Without the original engine it'll never be a 6-figure "Barrett Jackson special", but if it's really a solid and almost paint-ready car and you get a date code correct RA III with it (along with all the associated RA system parts, and other things that appear to missing in the photos such as grilles, window trim mouldings, etc.) then it could be a worthwhile deal. *IF* that's the case, to take it from where it is to being near show-quality, you're probably looking at another $25k-$30k depending on how much of the work you can do yourself and how much is missing (body, paint, and drive train being the big ticket items). I'm not 100% up to date on the market, but I'm guessing a non-"numbers" but otherwise pristine and date-correct 69 Judge RAIII 4-speed would probably bring $60k-$80k on a good day.

Your call...


Bear


----------



## Goatman64 (Jul 7, 2016)

*69 Judge*

Agreed. How can I verify the body panels? He has all the ram air stuff, trim, grills, etc. Trying to figure out a good offer for the car with running 389 Tri power and replacement RA3 motor (2bolt main). Any suggestions welcomed.


----------



## Pinion head (Jan 3, 2015)

This project car looks like its in the Desert. Personally, I would be very wary of any rust free body huge project Judges anywhere near Phoenix. There has been a scourge of rebodied GTO's and rebodied Judges getting "new" body's installed in this area for the last dozen years. The culprit is well known in the hardcore collector community. When I do examine cars blown apart like the one in the pics, I always examine the frame code and date the frame was produced. if it doesn't jive with cowl tag and VIN on a '69 or '70 body, its often easy to deduce what is going on. On such cars I always take a lot of time examining the cowl tag, cowl tag attachment, as well as the VIn tag attachment.
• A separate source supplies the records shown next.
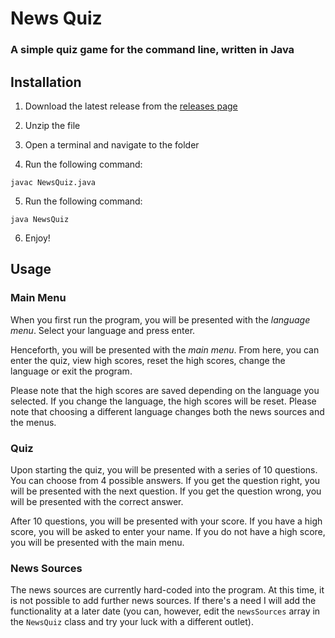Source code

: # News Quiz
### A simple quiz game for the command line, written in Java

## Installation
1. Download the latest release from the [releases page](link)

2. Unzip the file

3. Open a terminal and navigate to the folder

4. Run the following command:
```
javac NewsQuiz.java
```

5. Run the following command:
```
java NewsQuiz
```

6. Enjoy!

## Usage

### Main Menu
When you first run the program, you will be presented with the *language menu*. Select your language and press enter. 

Henceforth, you will be presented with the *main menu*. From here, you can enter the quiz, view high scores, reset the high scores, change the language or exit the program. 

Please note that the high scores are saved depending on the language you selected. If you change the language, the high scores will be reset. Please note that choosing a different language changes both the news sources and the menus. 

### Quiz
Upon starting the quiz, you will be presented with a series of 10 questions. You can choose from 4 possible answers. If you get the question right, you will be presented with the next question. If you get the question wrong, you will be presented with the correct answer.

After 10 questions, you will be presented with your score. If you have a high score, you will be asked to enter your name. If you do not have a high score, you will be presented with the main menu.

### News Sources
The news sources are currently hard-coded into the program. At this time, it is not possible to add further news sources. If there's a need I will add the functionality at a later date (you can, however, edit the `newsSources` array in the `NewsQuiz` class and try your luck with a different outlet).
As far as the tripower engine goes, most are thrown together. if its a bigcar 389 tripower by the casting dates and original stamped codes, it is not worth much. Value of the tripower unit, plus a little more. IF its a real '65 WS or '66 WS or CA coded GTO tripower 4spd engine, it's worth some good coin. Personally, I don't get the packaging of the tripower engine and the roller Judge project. Have always had tripower units and occassionally a tripower coded GTO block in my garage, and Id never package one in a roller project Judge sale. tripowers appeal to the earlier guys, not something one would desire in a Judge restoration.


----------